Know More About Medical Marijuana

The report is a chronicle of the adoption of the Michigan Medical Marijuana Act, approved in the 2008 general election by referendum. As predicted, once applied to our human tapestry, the MMA was subjected to some already classic interpretations of the judiciary, with a clear promise of more. Our website provides info about Medical Marijuana.
On December 4, 2008, the Michigan Legislature passed the MMA making Michigan the 13th state to allow for medical cultivation and possession of marijuana. The Act cited a number of studies relating to the beneficial uses of marijuana in the treatment of nausea, pain and other symptoms from a range of debilitating health conditions. The Act also states that according to the FBI, 99 per cent of all marijuana possession arrests are carried out federally in compliance with state law rather than federal law. It is necessary to remember that according to federal law possession of the drug remains illegal.
The MMA, along with other chronic conditions that cause pain and nausea, describes a “debilitating medical condition” as cancer, glaucoma, Aids, hepatitis C and other illnesses. A “primary caregiver” is defined as “a person who is at least 21 years old and who has agreed to assist with the medical use of marijuana by a patient and who has never been convicted of a crime involving illegal drugs.” A “qualifying patient” is “a person who has been diagnosed as having a weakening medical condition by a physician.”

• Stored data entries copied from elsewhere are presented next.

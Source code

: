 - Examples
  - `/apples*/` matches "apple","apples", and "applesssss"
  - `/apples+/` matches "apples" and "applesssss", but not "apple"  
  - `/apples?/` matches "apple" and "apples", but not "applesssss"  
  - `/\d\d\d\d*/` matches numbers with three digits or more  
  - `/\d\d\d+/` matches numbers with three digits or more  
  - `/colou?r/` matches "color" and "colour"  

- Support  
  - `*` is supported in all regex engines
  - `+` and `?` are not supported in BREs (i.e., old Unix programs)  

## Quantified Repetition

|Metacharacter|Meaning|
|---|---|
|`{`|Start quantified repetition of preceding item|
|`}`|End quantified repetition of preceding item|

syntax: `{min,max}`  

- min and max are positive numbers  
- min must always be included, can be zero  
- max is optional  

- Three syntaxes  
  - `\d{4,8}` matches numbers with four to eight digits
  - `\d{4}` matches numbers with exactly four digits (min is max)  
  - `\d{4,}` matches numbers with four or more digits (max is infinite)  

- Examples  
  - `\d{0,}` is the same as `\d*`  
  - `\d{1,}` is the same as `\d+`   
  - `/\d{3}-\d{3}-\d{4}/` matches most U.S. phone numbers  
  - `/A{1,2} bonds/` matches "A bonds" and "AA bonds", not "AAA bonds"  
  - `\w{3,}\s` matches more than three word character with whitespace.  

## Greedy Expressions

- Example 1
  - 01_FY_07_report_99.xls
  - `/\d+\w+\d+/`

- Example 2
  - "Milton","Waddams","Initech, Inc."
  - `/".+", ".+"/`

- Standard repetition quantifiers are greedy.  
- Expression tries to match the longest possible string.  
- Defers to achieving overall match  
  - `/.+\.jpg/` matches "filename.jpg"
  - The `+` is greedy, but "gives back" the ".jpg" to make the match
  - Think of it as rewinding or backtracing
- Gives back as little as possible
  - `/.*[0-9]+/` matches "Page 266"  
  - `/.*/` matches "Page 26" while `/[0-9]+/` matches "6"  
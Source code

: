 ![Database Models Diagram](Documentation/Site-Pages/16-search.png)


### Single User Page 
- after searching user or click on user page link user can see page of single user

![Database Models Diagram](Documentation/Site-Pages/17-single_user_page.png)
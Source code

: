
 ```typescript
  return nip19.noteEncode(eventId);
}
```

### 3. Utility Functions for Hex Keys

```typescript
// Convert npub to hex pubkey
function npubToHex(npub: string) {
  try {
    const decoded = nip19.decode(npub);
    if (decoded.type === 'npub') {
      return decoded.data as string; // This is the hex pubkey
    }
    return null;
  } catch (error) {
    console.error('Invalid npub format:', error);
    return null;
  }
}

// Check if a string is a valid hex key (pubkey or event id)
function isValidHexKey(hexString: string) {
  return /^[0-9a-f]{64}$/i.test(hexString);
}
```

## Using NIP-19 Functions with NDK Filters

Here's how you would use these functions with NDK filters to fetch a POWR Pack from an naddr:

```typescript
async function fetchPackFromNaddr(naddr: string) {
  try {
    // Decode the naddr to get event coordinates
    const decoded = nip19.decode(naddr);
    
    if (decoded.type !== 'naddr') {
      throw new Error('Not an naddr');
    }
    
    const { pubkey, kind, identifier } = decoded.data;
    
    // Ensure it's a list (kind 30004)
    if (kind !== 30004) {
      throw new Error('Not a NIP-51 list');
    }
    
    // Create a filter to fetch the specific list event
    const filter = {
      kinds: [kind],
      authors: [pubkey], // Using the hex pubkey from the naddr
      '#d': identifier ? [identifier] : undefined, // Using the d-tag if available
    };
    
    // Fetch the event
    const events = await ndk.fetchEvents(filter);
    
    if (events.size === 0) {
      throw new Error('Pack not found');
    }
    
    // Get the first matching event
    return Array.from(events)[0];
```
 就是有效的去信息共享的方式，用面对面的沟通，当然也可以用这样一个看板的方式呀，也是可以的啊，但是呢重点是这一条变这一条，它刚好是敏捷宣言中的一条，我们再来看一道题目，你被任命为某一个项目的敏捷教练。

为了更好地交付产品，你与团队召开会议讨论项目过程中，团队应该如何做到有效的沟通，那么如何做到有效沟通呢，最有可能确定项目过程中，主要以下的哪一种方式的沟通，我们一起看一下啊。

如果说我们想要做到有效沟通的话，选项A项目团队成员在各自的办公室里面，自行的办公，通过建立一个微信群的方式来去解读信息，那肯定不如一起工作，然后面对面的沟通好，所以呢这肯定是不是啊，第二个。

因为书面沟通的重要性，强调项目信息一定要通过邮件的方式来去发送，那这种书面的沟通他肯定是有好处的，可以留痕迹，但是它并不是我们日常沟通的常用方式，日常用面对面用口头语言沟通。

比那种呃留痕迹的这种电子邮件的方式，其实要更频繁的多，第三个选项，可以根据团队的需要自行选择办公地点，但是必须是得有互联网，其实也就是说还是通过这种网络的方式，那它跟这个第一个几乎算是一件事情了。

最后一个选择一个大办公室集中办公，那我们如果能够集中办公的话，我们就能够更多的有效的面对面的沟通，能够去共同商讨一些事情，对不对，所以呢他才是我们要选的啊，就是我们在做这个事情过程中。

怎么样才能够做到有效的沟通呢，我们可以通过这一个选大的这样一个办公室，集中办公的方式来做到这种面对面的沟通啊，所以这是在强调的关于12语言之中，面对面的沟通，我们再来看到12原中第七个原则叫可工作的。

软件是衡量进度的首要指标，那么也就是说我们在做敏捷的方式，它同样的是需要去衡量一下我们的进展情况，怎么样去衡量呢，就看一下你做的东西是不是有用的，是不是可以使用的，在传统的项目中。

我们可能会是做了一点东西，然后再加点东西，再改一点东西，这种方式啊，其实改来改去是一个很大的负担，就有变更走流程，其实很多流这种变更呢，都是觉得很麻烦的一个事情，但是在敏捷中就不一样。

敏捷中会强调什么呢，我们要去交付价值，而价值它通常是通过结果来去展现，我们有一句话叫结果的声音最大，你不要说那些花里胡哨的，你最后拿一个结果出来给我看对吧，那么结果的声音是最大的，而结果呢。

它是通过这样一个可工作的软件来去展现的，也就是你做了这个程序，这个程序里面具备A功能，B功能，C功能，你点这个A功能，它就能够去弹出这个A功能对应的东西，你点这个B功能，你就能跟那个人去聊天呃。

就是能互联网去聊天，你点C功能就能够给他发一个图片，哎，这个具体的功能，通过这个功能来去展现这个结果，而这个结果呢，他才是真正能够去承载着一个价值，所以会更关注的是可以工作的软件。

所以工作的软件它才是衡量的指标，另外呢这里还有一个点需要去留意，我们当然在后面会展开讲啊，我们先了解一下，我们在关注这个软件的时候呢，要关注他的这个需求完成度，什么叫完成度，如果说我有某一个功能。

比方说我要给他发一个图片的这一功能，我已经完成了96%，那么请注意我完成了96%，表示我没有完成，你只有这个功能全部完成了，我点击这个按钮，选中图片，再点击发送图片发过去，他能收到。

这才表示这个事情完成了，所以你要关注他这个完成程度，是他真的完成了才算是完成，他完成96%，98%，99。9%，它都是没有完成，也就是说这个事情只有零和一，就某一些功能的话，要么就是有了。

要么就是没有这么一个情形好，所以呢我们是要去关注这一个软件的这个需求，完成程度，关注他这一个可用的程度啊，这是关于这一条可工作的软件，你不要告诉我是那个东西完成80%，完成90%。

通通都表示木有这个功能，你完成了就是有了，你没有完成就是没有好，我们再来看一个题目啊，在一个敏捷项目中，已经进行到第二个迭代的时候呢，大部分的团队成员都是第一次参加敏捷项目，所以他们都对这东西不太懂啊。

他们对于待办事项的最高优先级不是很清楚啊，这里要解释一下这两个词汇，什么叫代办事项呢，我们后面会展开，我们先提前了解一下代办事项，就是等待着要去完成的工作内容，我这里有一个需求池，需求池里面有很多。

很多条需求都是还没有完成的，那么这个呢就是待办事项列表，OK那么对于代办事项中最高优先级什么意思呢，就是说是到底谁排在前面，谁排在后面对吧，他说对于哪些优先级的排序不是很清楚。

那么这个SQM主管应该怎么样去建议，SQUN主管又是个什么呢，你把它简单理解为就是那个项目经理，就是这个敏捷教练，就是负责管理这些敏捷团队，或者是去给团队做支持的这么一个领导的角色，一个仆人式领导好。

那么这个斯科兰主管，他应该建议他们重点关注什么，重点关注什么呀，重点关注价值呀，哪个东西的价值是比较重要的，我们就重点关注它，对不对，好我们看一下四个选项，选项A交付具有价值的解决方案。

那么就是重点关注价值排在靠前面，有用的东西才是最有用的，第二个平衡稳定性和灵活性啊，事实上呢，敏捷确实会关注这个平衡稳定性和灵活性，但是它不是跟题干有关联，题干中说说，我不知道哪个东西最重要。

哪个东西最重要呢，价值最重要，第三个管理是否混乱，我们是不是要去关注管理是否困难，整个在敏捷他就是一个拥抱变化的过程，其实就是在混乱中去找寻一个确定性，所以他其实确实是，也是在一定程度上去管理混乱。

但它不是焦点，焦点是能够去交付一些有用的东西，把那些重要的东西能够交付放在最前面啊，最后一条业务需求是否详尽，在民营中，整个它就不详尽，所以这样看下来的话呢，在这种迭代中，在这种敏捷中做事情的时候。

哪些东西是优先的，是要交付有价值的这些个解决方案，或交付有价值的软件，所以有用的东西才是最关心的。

The Act ‘s basic rules require that eligible patients and primary care providers (marijuana growers) must have a “registry identification card” provided by the Municipal Health Department. Tens of thousands of applications have been processed; several thousands are still pending with more submitted each week; the demand for licensing, for marijuana, here in Michigan, is almost insatiable.
The market for that is strong is understandable. Cardholders are not subject to arrest or conviction for possession / distribution of marijuana if the patient holds less than 2.5 ounces of smokable cannabis. For each qualified patient, care providers are allowed to maintain up to 12 plants; stems, seeds, and unusable roots do not count towards the plant limit.
Doctors may have immunity from lawsuits in relation to their approval of the patient’s need for the medication, as long as they determine the medical background of the patient. A valid connection between physician and patient is needed.